PROVIDED DATA:
▶
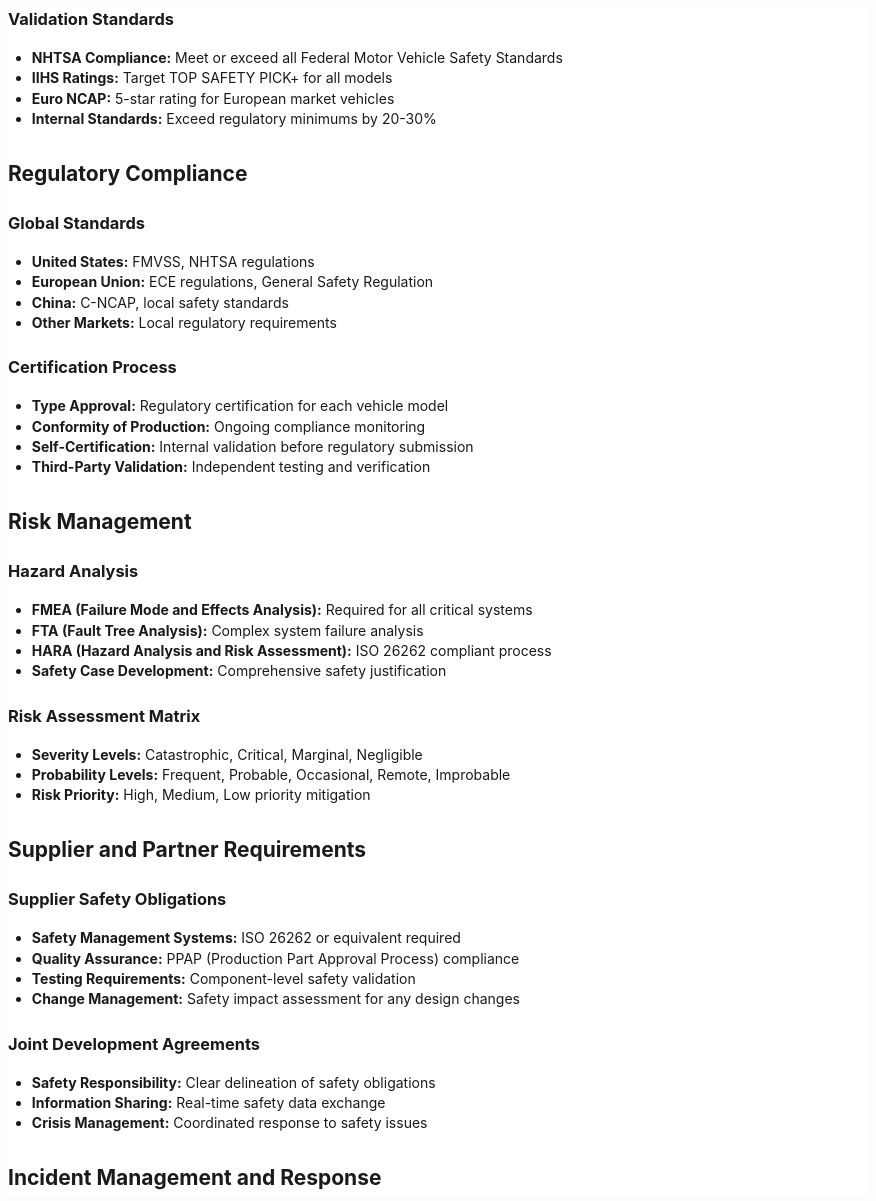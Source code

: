 ### Validation Standards
- **NHTSA Compliance:** Meet or exceed all Federal Motor Vehicle Safety Standards
- **IIHS Ratings:** Target TOP SAFETY PICK+ for all models
- **Euro NCAP:** 5-star rating for European market vehicles
- **Internal Standards:** Exceed regulatory minimums by 20-30%

## Regulatory Compliance

### Global Standards
- **United States:** FMVSS, NHTSA regulations
- **European Union:** ECE regulations, General Safety Regulation
- **China:** C-NCAP, local safety standards
- **Other Markets:** Local regulatory requirements

### Certification Process
- **Type Approval:** Regulatory certification for each vehicle model
- **Conformity of Production:** Ongoing compliance monitoring
- **Self-Certification:** Internal validation before regulatory submission
- **Third-Party Validation:** Independent testing and verification

## Risk Management

### Hazard Analysis
- **FMEA (Failure Mode and Effects Analysis):** Required for all critical systems
- **FTA (Fault Tree Analysis):** Complex system failure analysis
- **HARA (Hazard Analysis and Risk Assessment):** ISO 26262 compliant process
- **Safety Case Development:** Comprehensive safety justification

### Risk Assessment Matrix
- **Severity Levels:** Catastrophic, Critical, Marginal, Negligible
- **Probability Levels:** Frequent, Probable, Occasional, Remote, Improbable
- **Risk Priority:** High, Medium, Low priority mitigation

## Supplier and Partner Requirements

### Supplier Safety Obligations
- **Safety Management Systems:** ISO 26262 or equivalent required
- **Quality Assurance:** PPAP (Production Part Approval Process) compliance
- **Testing Requirements:** Component-level safety validation
- **Change Management:** Safety impact assessment for any design changes

### Joint Development Agreements
- **Safety Responsibility:** Clear delineation of safety obligations
- **Information Sharing:** Real-time safety data exchange
- **Crisis Management:** Coordinated response to safety issues

## Incident Management and Response
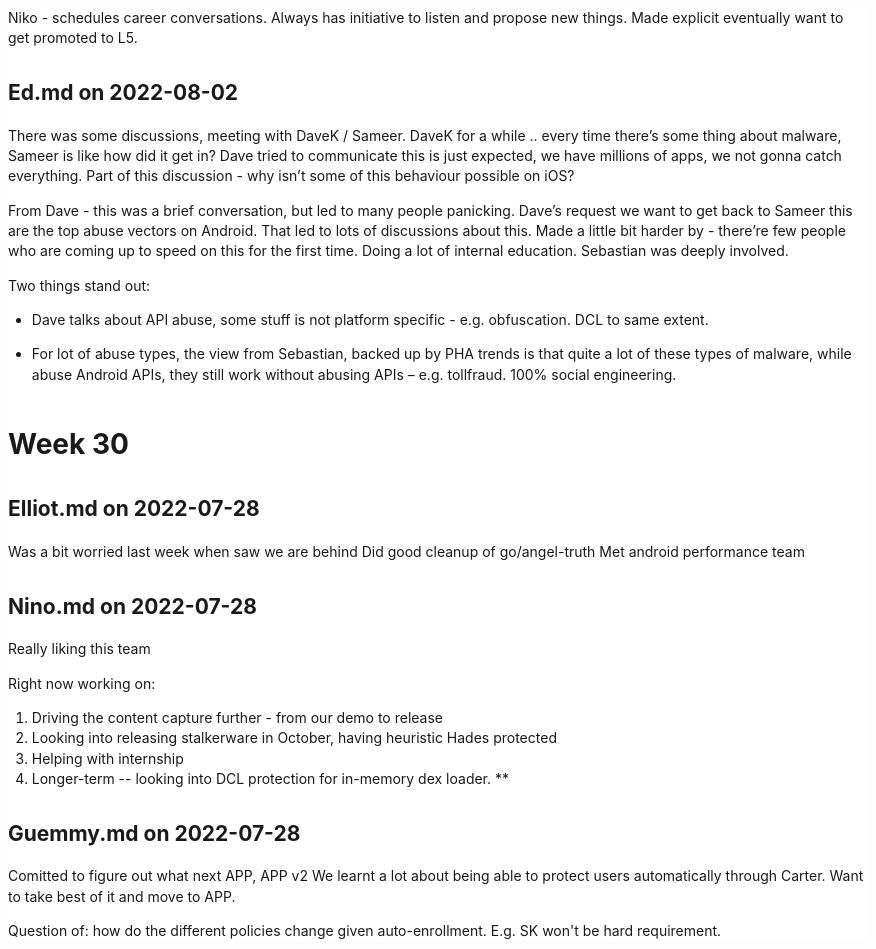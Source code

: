 Niko - schedules career conversations. Always has initiative to listen and propose new things. Made explicit eventually want to get promoted to L5.


## Ed.md on 2022-08-02

There was some discussions, meeting with DaveK / Sameer. DaveK for a while .. every time there’s some thing about malware, Sameer is like how did it get in? Dave tried to communicate this is just expected, we have millions of apps, we not gonna catch everything. Part of this discussion - why isn’t some of this behaviour possible on iOS? 

From Dave - this was a brief conversation, but led to many people panicking. Dave’s request we want to get back to Sameer this are the top abuse vectors on Android. That led to lots of discussions about this. Made a little bit harder by - there’re few people who are coming up to speed on this for the first time. Doing a lot of internal education. Sebastian was deeply involved.

Two things stand out:

-   Dave talks about API abuse, some stuff is not platform specific - e.g. obfuscation. DCL to same extent. 
    
-   For lot of abuse types, the view from Sebastian, backed up by PHA trends is that quite a lot of these types of malware, while abuse Android APIs, they still work without abusing APIs – e.g. tollfraud. 100% social engineering.
    

# Week 30
## Elliot.md on 2022-07-28

Was a bit worried last week when saw we are behind
Did good cleanup of go/angel-truth
Met android performance team

## Nino.md on 2022-07-28
Really liking this team

Right now working on:
1. Driving the content capture further - from our demo to release
2. Looking into releasing stalkerware in October, having heuristic Hades protected
3. Helping with internship
4. Longer-term -- looking into DCL protection for in-memory dex loader.
**

## Guemmy.md on 2022-07-28

Comitted to figure out what next APP, APP v2
We learnt a lot about being able to protect users automatically through Carter. Want to take best of it and move to APP. 

Question of: how do the different policies change given auto-enrollment. E.g. SK won't be hard requirement. 
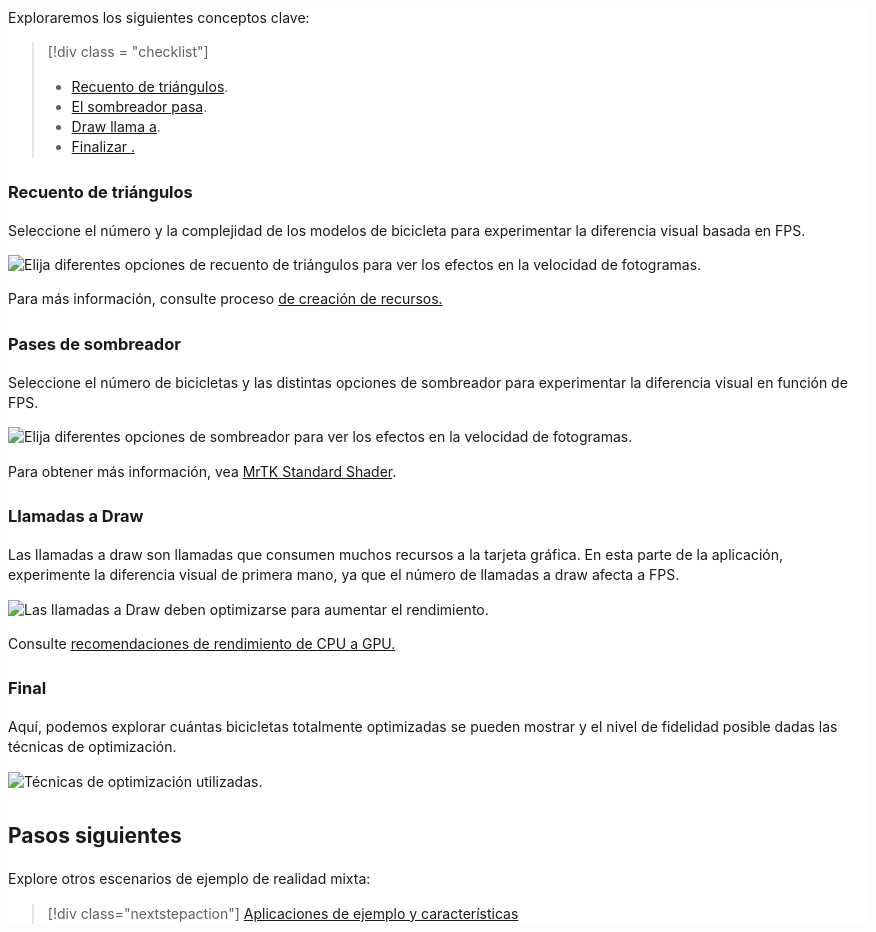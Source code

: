 Exploraremos los siguientes conceptos clave:

>[!div class = "checklist"]
> * [Recuento de triángulos](#triangle-count).
> * [El sombreador pasa](#shader-passes).
> * [Draw llama a](#draw-calls).
> * [Finalizar .](#finale)

### <a name="triangle-count"></a>Recuento de triángulos

Seleccione el número y la complejidad de los modelos de bicicleta para experimentar la diferencia visual basada en FPS.

![Elija diferentes opciones de recuento de triángulos para ver los efectos en la velocidad de fotogramas.](images\qf-3d-asset-visible-triangles.jpg)

Para más información, consulte proceso [de creación de recursos.](/windows/mixed-reality/design/asset-creation-process)

### <a name="shader-passes"></a>Pases de sombreador

Seleccione el número de bicicletas y las distintas opciones de sombreador para experimentar la diferencia visual en función de FPS.

![Elija diferentes opciones de sombreador para ver los efectos en la velocidad de fotogramas.](images\qf-3d-asset-shader-complexity.jpg)

Para obtener más información, vea [MrTK Standard Shader](/windows/mixed-reality/mrtk-unity/features/rendering/mrtk-standard-shader).

### <a name="draw-calls"></a>Llamadas a Draw

Las llamadas a draw son llamadas que consumen muchos recursos a la tarjeta gráfica.  En esta parte de la aplicación, experimente la diferencia visual de primera mano, ya que el número de llamadas a draw afecta a FPS.

![Las llamadas a Draw deben optimizarse para aumentar el rendimiento.](images\qf-3d-asset-draw-calls.jpg)

Consulte [recomendaciones de rendimiento de CPU a GPU.](/windows/mixed-reality/develop/unity/performance-recommendations-for-unity#cpu-to-gpu-performance-recommendations)

### <a name="finale"></a>Final

Aquí, podemos explorar cuántas bicicletas totalmente optimizadas se pueden mostrar y el nivel de fidelidad posible dadas las técnicas de optimización.

![Técnicas de optimización utilizadas.](images\qf-3d-asset-finale.jpg)

## <a name="next-steps"></a>Pasos siguientes

Explore otros escenarios de ejemplo de realidad mixta:

   > [!div class="nextstepaction"]
   > [Aplicaciones de ejemplo y características](../features-and-samples.md)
◀
WORK INSTRUCTIONS:
Return each line of the material above that holds the string "sombreador".

TASK ANSWER:
> * [El sombreador pasa](#shader-passes).
### <a name="shader-passes"></a>Pases de sombreador
Seleccione el número de bicicletas y las distintas opciones de sombreador para experimentar la diferencia visual en función de FPS.
![Elija diferentes opciones de sombreador para ver los efectos en la velocidad de fotogramas.](images\qf-3d-asset-shader-complexity.jpg)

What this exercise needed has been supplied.